After WW2, and in common with most British bike manufacturers, Royal Enfield built some extremely interesting parallel twins. But before the war their top of the range machine was a V-twin...

Enfield’s sidevalve V-twin had been a stalwart of the company’s range for many years when it received a substantial overhaul for the home market in 1937. The earlier edition Model K was impressive enough at 976cc but the capacity of the revised KX was bumped up to 1140cc, making it one of the largest production motorcycles on the market. Today we tend to think of high-capacity machines as supersports motorcycles but, as Bob Currie once commented, the KX was ‘a slogger… intended principally for commercial sidecar haulage’. However, the Enfield V-twin was almost £100 less expensive than the Brough 1150; an attractive proposition perhaps for an impoverished gentleman just recovering from the economic crunch of the early 1930s.

1938 Royal Enfield Model KX

The 1140 version of the Enfield sidevalve had previously been used overseas where, as Cyril Ayton explained it was; ‘harnessed to enormous sidecars and receiving the minimum of attention, it performed prodigies of uncomplaining service.’

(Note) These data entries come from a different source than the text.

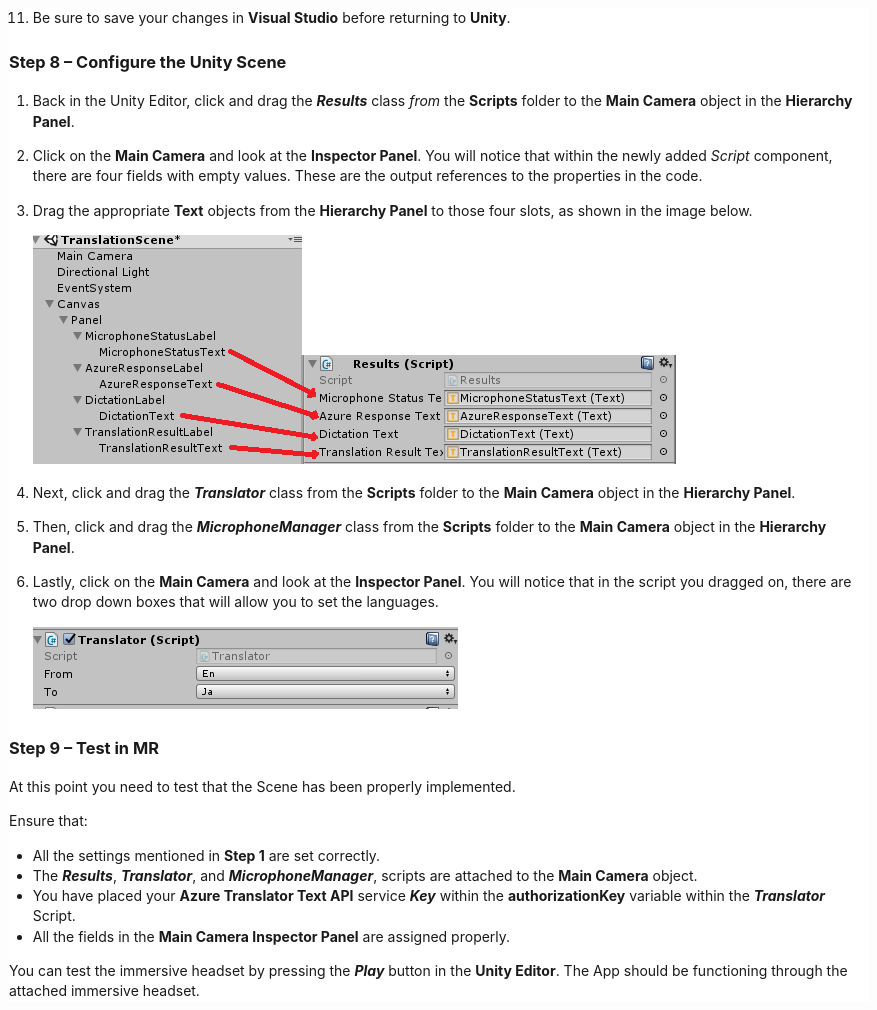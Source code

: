 11.	Be sure to save your changes in **Visual Studio** before returning to **Unity**.

### **Step 8 – Configure the Unity Scene**

1.	Back in the Unity Editor, click and drag the ***Results*** class *from* the **Scripts** folder to the **Main Camera** object in the **Hierarchy Panel**.
2.	Click on the **Main Camera** and look at the **Inspector Panel**. You will notice that within the newly added *Script* component, there are four fields with empty values. These are the output references to the properties in the code. 
3.	Drag the appropriate **Text** objects from the **Hierarchy Panel** to those four slots, as shown in the image below.

    ![Update target references with specified values.](images/AzureLabs-Lab1-34.png)
  
4.	Next, click and drag the ***Translator*** class from the **Scripts** folder to the **Main Camera** object in the **Hierarchy Panel**. 
5.	Then, click and drag the ***MicrophoneManager*** class from the **Scripts** folder to the **Main Camera** object in the **Hierarchy Panel**. 
6.	Lastly, click on the **Main Camera** and look at the **Inspector Panel**.
You will notice that in the script you dragged on, there are two drop down boxes that will allow you to set the languages.
 
    ![Ensure the intended translation languages are input.](images/AzureLabs-Lab1-35.png)

### **Step 9 – Test in MR**
At this point you need to test that the Scene has been properly implemented.

Ensure that:

-	All the settings mentioned in **Step 1** are set correctly. 
-	The ***Results***, ***Translator***, and ***MicrophoneManager***, scripts are attached to the **Main Camera** object. 
-	You have placed your **Azure Translator Text API** service ***Key*** within the **authorizationKey** variable within the ***Translator*** Script.  
-	All the fields in the **Main Camera Inspector Panel** are assigned properly.

You can test the immersive headset by pressing the ***Play*** button in the **Unity Editor**.
The App should be functioning through the attached immersive headset.
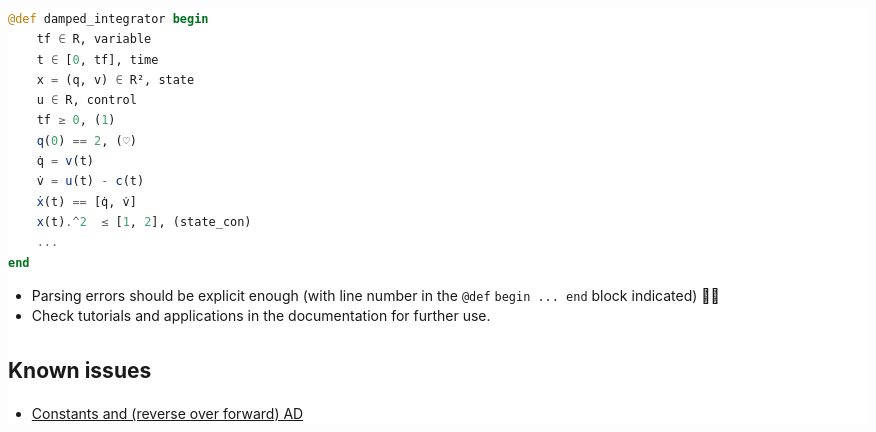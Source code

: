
 ```julia
@def damped_integrator begin
    tf ∈ R, variable
    t ∈ [0, tf], time
    x = (q, v) ∈ R², state
    u ∈ R, control
    tf ≥ 0, (1)
    q(0) == 2, (♡)
    q̇ = v(t)
    v̇ = u(t) - c(t)
    ẋ(t) == [q̇, v̇]
    x(t).^2  ≤ [1, 2], (state_con) 
    ...
end
```

- Parsing errors should be explicit enough (with line number in the `@def` `begin ... end` block indicated) 🤞🏾
- Check tutorials and applications in the documentation for further use.

## Known issues

- [Constants and (reverse over forward) AD](https://github.com/control-toolbox/OptimalControl.jl/issues/481)
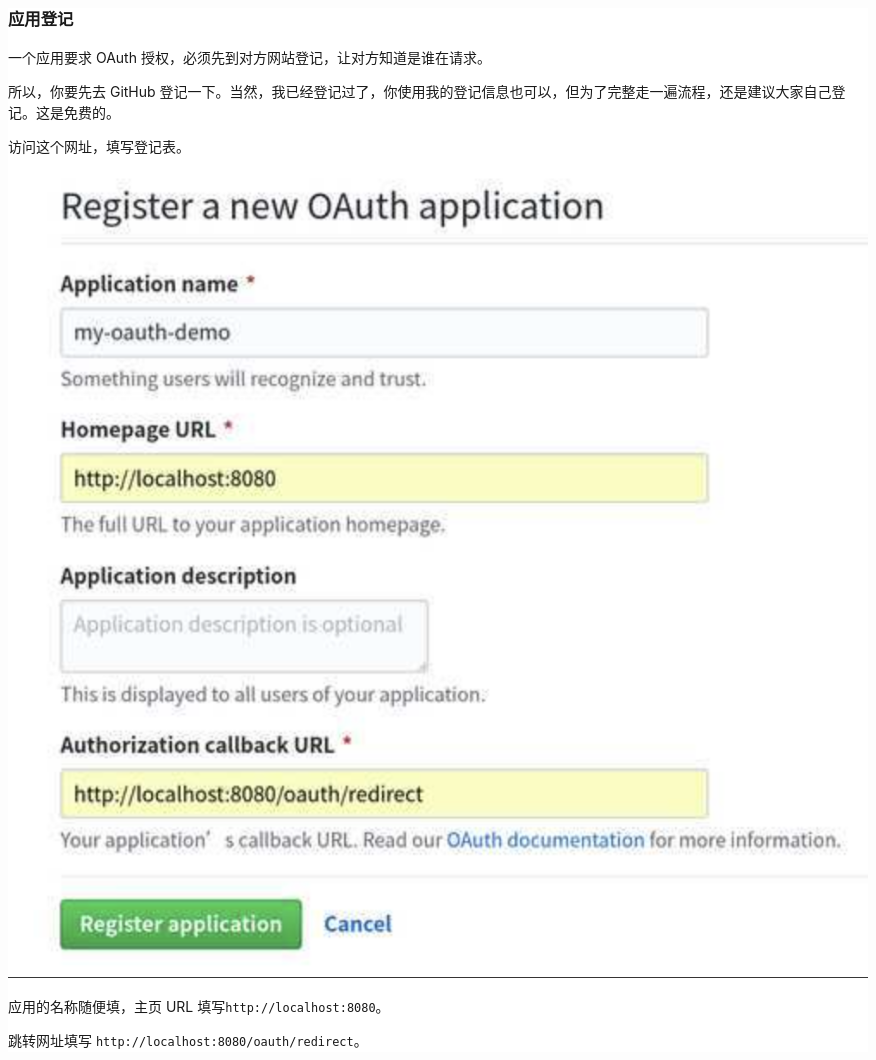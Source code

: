 ### 应用登记

一个应用要求 OAuth 授权，必须先到对方网站登记，让对方知道是谁在请求。

所以，你要先去 GitHub 登记一下。当然，我已经登记过了，你使用我的登记信息也可以，但为了完整走一遍流程，还是建议大家自己登记。这是免费的。

访问这个网址，填写登记表。

![img](/image/Oauth2/WX20220328-114828@2x.png)

应用的名称随便填，主页 URL 填写`http://localhost:8080`。

跳转网址填写 `http://localhost:8080/oauth/redirect`。
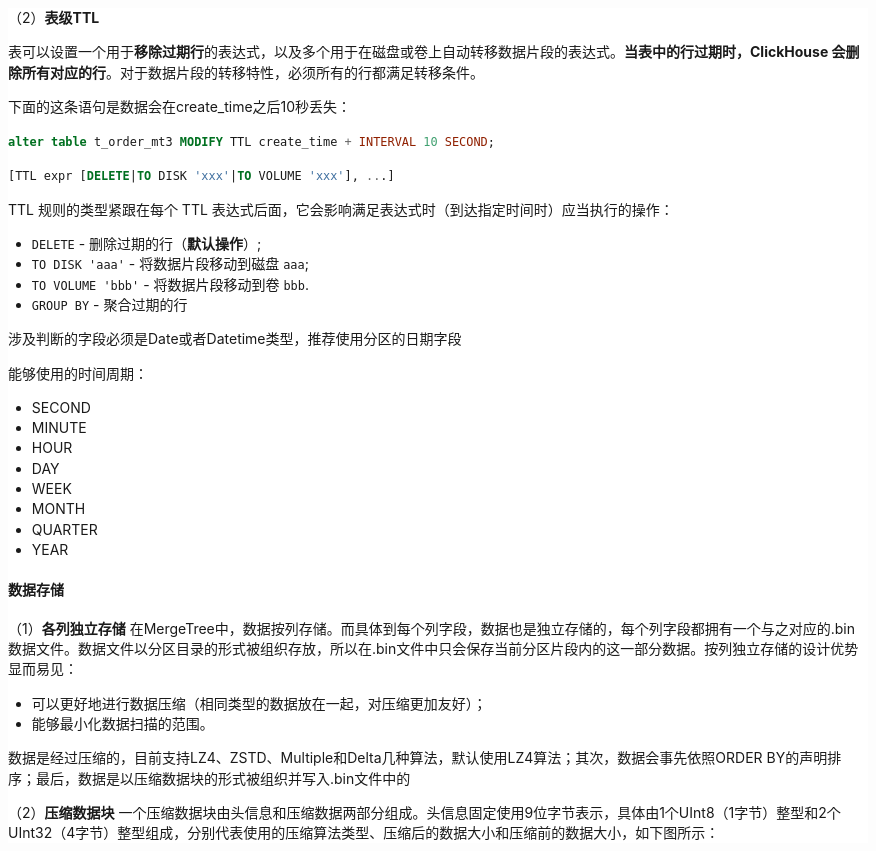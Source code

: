 

（2）**表级TTL**

表可以设置一个用于**移除过期行**的表达式，以及多个用于在磁盘或卷上自动转移数据片段的表达式。**当表中的行过期时，ClickHouse 会删除所有对应的行**。对于数据片段的转移特性，必须所有的行都满足转移条件。

下面的这条语句是数据会在create_time之后10秒丢失：

```sql
alter table t_order_mt3 MODIFY TTL create_time + INTERVAL 10 SECOND;
```

```sql
[TTL expr [DELETE|TO DISK 'xxx'|TO VOLUME 'xxx'], ...]
```

TTL 规则的类型紧跟在每个 TTL 表达式后面，它会影响满足表达式时（到达指定时间时）应当执行的操作：

- `DELETE` - 删除过期的行（**默认操作**）;
- `TO DISK 'aaa'` - 将数据片段移动到磁盘 `aaa`;
- `TO VOLUME 'bbb'` - 将数据片段移动到卷 `bbb`.
- `GROUP BY` - 聚合过期的行

涉及判断的字段必须是Date或者Datetime类型，推荐使用分区的日期字段

能够使用的时间周期：

- SECOND
- MINUTE
- HOUR
- DAY
- WEEK
- MONTH
- QUARTER
- YEAR



#### 数据存储

（1）**各列独立存储**
在MergeTree中，数据按列存储。而具体到每个列字段，数据也是独立存储的，每个列字段都拥有一个与之对应的.bin数据文件。数据文件以分区目录的形式被组织存放，所以在.bin文件中只会保存当前分区片段内的这一部分数据。按列独立存储的设计优势显而易见：

- 可以更好地进行数据压缩（相同类型的数据放在一起，对压缩更加友好）；
- 能够最小化数据扫描的范围。

数据是经过压缩的，目前支持LZ4、ZSTD、Multiple和Delta几种算法，默认使用LZ4算法；其次，数据会事先依照ORDER BY的声明排序；最后，数据是以压缩数据块的形式被组织并写入.bin文件中的

（2）**压缩数据块**
一个压缩数据块由头信息和压缩数据两部分组成。头信息固定使用9位字节表示，具体由1个UInt8（1字节）整型和2个UInt32（4字节）整型组成，分别代表使用的压缩算法类型、压缩后的数据大小和压缩前的数据大小，如下图所示：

The enlarged engine, 88.5mm by 99.25mm, benefitted from a bottom-end redesign to incorporate dry sump lubrication, with separate conrods supported by their own pairs of roller bearings inside the massive aluminium crankcase, and no fewer than four oscillating-plunger oil pumps. To keep all that oil under control the valve gear was enclosed, and the cylinders topped with detachable iron heads.

1938 Royal Enfield Model KX

Unlike all the other Enfields in the range (and there were 17 of them by the late 1930s), the standard-fitment Lucas six-volt magdyno which provided the lighting was driven by chain. The clutch could be operated by hand or foot; the four-speed Albion gearbox was hand operated with a set of standard ratios that were intended to suit sidecar use; solo gearing could be supplied upon special order. The primary drive chain lived in an oil bath, separate from the multi-plate dry clutch which lived in its own compartment. A single Amal carb responded to a twist-grip throttle.

1938 Royal Enfield Model KX

This chunky motor was housed in a full duplex cradle frame which used QD interchangeable wheels fitted with 4.00 by 19-inch Dunlop tyres. The forks incorporated pressed steel blades with a central compression spring and adjustable shock absorbers and steering damper. Brakes were six inch sls drums. The standard finish was black enamel with gold pinstriping as seen here, but posh purchasers could opt for a chrome-plated fuel tank instead. An electric horn was included in the standard spec but a Smith’s illuminated speedo with trip function cost £2.10s extra.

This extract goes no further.